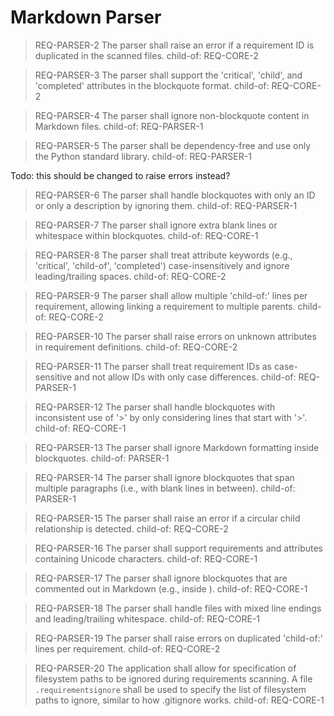 # Markdown Parser

> REQ-PARSER-2
> The parser shall raise an error if a requirement ID is duplicated in the scanned files.
> child-of: REQ-CORE-2

> REQ-PARSER-3
> The parser shall support the 'critical', 'child', and 'completed' attributes in the blockquote format.
> child-of: REQ-CORE-2

> REQ-PARSER-4
> The parser shall ignore non-blockquote content in Markdown files.
> child-of: REQ-PARSER-1

> REQ-PARSER-5
> The parser shall be dependency-free and use only the Python standard library.
> child-of: REQ-PARSER-1

Todo: this should be changed to raise errors instead?

> REQ-PARSER-6
> The parser shall handle blockquotes with only an ID or only a description by ignoring them.
> child-of: REQ-PARSER-1

> REQ-PARSER-7
> The parser shall ignore extra blank lines or whitespace within blockquotes.
> child-of: REQ-CORE-1

> REQ-PARSER-8
> The parser shall treat attribute keywords (e.g., 'critical', 'child-of', 'completed') case-insensitively and ignore leading/trailing spaces.
> child-of: REQ-CORE-2

> REQ-PARSER-9
> The parser shall allow multiple 'child-of:' lines per requirement, allowing linking a requirement to multiple parents.
> child-of: REQ-CORE-2

> REQ-PARSER-10
> The parser shall raise errors on unknown attributes in requirement definitions.
> child-of: REQ-CORE-2

> REQ-PARSER-11
> The parser shall treat requirement IDs as case-sensitive and not allow IDs with only case differences.
> child-of: REQ-PARSER-1

> REQ-PARSER-12
> The parser shall handle blockquotes with inconsistent use of '>' by only considering lines that start with '>'.
> child-of: REQ-CORE-1

> REQ-PARSER-13
> The parser shall ignore Markdown formatting inside blockquotes.
> child-of: PARSER-1

> REQ-PARSER-14
> The parser shall ignore blockquotes that span multiple paragraphs (i.e., with blank lines in between).
> child-of: PARSER-1

> REQ-PARSER-15
> The parser shall raise an error if a circular child relationship is detected.
> child-of: REQ-CORE-2

> REQ-PARSER-16
> The parser shall support requirements and attributes containing Unicode characters.
> child-of: REQ-CORE-1

> REQ-PARSER-17
> The parser shall ignore blockquotes that are commented out in Markdown (e.g., inside <!-- ... -->).
> child-of: REQ-CORE-1

> REQ-PARSER-18
> The parser shall handle files with mixed line endings and leading/trailing whitespace.
> child-of: REQ-CORE-1

> REQ-PARSER-19
> The parser shall raise errors on duplicated 'child-of:' lines per requirement.
> child-of: REQ-CORE-2

> REQ-PARSER-20
> The application shall allow for specification of filesystem paths to be ignored during requirements scanning. A file `.requirementsignore` shall be used to specify the list of filesystem paths to ignore, similar to how .gitignore works.
> child-of: REQ-CORE-1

────────

Exercise details:
Where pictures appear in the records, leave them out; output everything else exactly.

Exercise output:
 # Markdown Parser

> REQ-PARSER-2
> The parser shall raise an error if a requirement ID is duplicated in the scanned files.
> child-of: REQ-CORE-2

> REQ-PARSER-3
> The parser shall support the 'critical', 'child', and 'completed' attributes in the blockquote format.
> child-of: REQ-CORE-2

> REQ-PARSER-4
> The parser shall ignore non-blockquote content in Markdown files.
> child-of: REQ-PARSER-1

> REQ-PARSER-5
> The parser shall be dependency-free and use only the Python standard library.
> child-of: REQ-PARSER-1

Todo: this should be changed to raise errors instead?

> REQ-PARSER-6
> The parser shall handle blockquotes with only an ID or only a description by ignoring them.
> child-of: REQ-PARSER-1

> REQ-PARSER-7
> The parser shall ignore extra blank lines or whitespace within blockquotes.
> child-of: REQ-CORE-1

> REQ-PARSER-8
> The parser shall treat attribute keywords (e.g., 'critical', 'child-of', 'completed') case-insensitively and ignore leading/trailing spaces.
> child-of: REQ-CORE-2

> REQ-PARSER-9
> The parser shall allow multiple 'child-of:' lines per requirement, allowing linking a requirement to multiple parents.
> child-of: REQ-CORE-2

> REQ-PARSER-10
> The parser shall raise errors on unknown attributes in requirement definitions.
> child-of: REQ-CORE-2

> REQ-PARSER-11
> The parser shall treat requirement IDs as case-sensitive and not allow IDs with only case differences.
> child-of: REQ-PARSER-1

> REQ-PARSER-12
> The parser shall handle blockquotes with inconsistent use of '>' by only considering lines that start with '>'.
> child-of: REQ-CORE-1

> REQ-PARSER-13
> The parser shall ignore Markdown formatting inside blockquotes.
> child-of: PARSER-1

> REQ-PARSER-14
> The parser shall ignore blockquotes that span multiple paragraphs (i.e., with blank lines in between).
> child-of: PARSER-1

> REQ-PARSER-15
> The parser shall raise an error if a circular child relationship is detected.
> child-of: REQ-CORE-2

> REQ-PARSER-16
> The parser shall support requirements and attributes containing Unicode characters.
> child-of: REQ-CORE-1

> REQ-PARSER-17
> The parser shall ignore blockquotes that are commented out in Markdown (e.g., inside <!-- ... -->).
> child-of: REQ-CORE-1

> REQ-PARSER-18
> The parser shall handle files with mixed line endings and leading/trailing whitespace.
> child-of: REQ-CORE-1

> REQ-PARSER-19
> The parser shall raise errors on duplicated 'child-of:' lines per requirement.
> child-of: REQ-CORE-2

> REQ-PARSER-20
> The application shall allow for specification of filesystem paths to be ignored during requirements scanning. A file `.requirementsignore` shall be used to specify the list of filesystem paths to ignore, similar to how .gitignore works.
> child-of: REQ-CORE-1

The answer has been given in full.